Additionally, data collection will be vital to inform infection-related innovation in Ukraine. Mike Wright notes that medical environments in general rarely capture clinical data. This is a gap that Uren is addressing through several research projects aimed at identifying where and how bacterial resistance emerges along the evacuation pathway. The microbiomes of patients are tracked from a pre-deployment baseline, and potential pre-existing colonisation is also examined. Furthermore, an additional study will soon assess the relative effectiveness of different antiseptic approaches in preventing wound contamination.
But innovation can also come by reframing the way we think about antibiotic resistance. Uren underlines this:
“If our infections can no longer be treated with antibiotics, how different is the situation in Ukraine…[from] a biological warfare agent, like anthrax? Would we wait for the patient to become symptomatic before applying principles of preventing that infection, as we are now doing with the infected patients in Ukraine?”

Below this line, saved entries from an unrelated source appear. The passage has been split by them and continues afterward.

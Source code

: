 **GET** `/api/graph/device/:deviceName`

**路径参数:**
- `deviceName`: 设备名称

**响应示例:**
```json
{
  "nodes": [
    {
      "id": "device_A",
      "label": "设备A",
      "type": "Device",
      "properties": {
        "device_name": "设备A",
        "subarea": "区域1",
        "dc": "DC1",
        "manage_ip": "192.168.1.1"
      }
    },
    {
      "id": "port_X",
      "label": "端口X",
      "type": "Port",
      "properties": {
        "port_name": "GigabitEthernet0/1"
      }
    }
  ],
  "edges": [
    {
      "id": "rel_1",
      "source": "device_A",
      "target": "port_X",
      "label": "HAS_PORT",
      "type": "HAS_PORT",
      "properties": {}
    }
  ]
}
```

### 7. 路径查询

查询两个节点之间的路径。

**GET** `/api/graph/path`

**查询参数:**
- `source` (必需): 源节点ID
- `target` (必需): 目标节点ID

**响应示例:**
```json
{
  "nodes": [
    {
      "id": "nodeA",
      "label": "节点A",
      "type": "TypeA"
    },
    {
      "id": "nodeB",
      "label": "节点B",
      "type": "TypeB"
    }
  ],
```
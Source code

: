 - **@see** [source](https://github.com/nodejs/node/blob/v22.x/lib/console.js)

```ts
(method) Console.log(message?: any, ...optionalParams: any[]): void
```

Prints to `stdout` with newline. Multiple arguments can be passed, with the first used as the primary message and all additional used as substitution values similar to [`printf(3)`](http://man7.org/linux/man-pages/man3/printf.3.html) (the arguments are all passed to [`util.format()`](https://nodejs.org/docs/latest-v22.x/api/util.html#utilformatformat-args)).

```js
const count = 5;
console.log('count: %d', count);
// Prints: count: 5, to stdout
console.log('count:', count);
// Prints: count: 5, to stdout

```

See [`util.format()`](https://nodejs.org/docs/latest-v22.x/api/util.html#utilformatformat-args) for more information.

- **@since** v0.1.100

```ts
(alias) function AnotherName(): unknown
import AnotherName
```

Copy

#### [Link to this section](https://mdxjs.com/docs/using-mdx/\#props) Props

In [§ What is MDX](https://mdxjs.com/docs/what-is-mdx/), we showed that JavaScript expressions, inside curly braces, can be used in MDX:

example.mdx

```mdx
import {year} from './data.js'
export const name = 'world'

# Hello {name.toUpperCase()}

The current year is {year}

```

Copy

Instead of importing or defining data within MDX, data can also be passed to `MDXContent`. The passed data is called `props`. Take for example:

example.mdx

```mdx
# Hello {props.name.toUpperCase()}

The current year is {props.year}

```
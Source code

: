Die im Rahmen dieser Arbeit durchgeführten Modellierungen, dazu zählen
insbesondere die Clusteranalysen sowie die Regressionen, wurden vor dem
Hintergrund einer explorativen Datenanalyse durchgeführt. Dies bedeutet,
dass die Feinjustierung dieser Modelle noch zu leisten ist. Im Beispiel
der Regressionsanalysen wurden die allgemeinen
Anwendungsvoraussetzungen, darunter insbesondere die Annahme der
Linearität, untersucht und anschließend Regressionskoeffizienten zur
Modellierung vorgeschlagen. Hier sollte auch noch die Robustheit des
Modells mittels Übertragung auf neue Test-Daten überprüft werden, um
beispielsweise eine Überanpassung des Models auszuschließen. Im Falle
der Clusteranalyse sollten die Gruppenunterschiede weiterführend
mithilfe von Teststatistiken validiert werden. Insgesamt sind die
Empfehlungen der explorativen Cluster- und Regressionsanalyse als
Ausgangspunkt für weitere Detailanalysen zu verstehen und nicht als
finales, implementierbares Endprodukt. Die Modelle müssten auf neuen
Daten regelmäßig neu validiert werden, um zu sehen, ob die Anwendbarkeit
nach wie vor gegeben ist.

Uren’s centrepiece project applies this logic in practice. A novel decontamination unit is being introduced where casualties are thoroughly cleaned using CBRN response principles. The aim is to prevent heavy contamination and colonisation entering the hospital system. All patient clinical data will be collected, to ensure the project is effective. Additionally, evidence-based self-care practices will be taught to the casualties. If the patients are able to wipe and clean themselves effectively, then this will release some of the burden on the already overstretched nurses.
New challenges Create New Breakthroughs
“Every war leads to new infections, new challenges,” says Nicholas Mellor, director of the LSN Group and moderator of the evening’s discussion. “But [war] also leads to new breakthroughs in care that leave a legacy forever around the world.”
Throughout human history, infection has been one of war’s deadliest consequences. The advent of antibiotics has, of course, been revolutionary, but the resistant bacteria we are seeing in Ukraine now require new innovation. Prevention—through improved decontamination, smart data collection, and novel frontline devices—appears to be key.
With the potential wider implications for public health, the stakes are high; whilst combat may not penetrate Europe’s borders, a biosecurity crisis could.
But the medical breakthroughs from Ukraine will cross those same borders. And they may well leave a lasting impact on how the world confronts antibiotic resistance.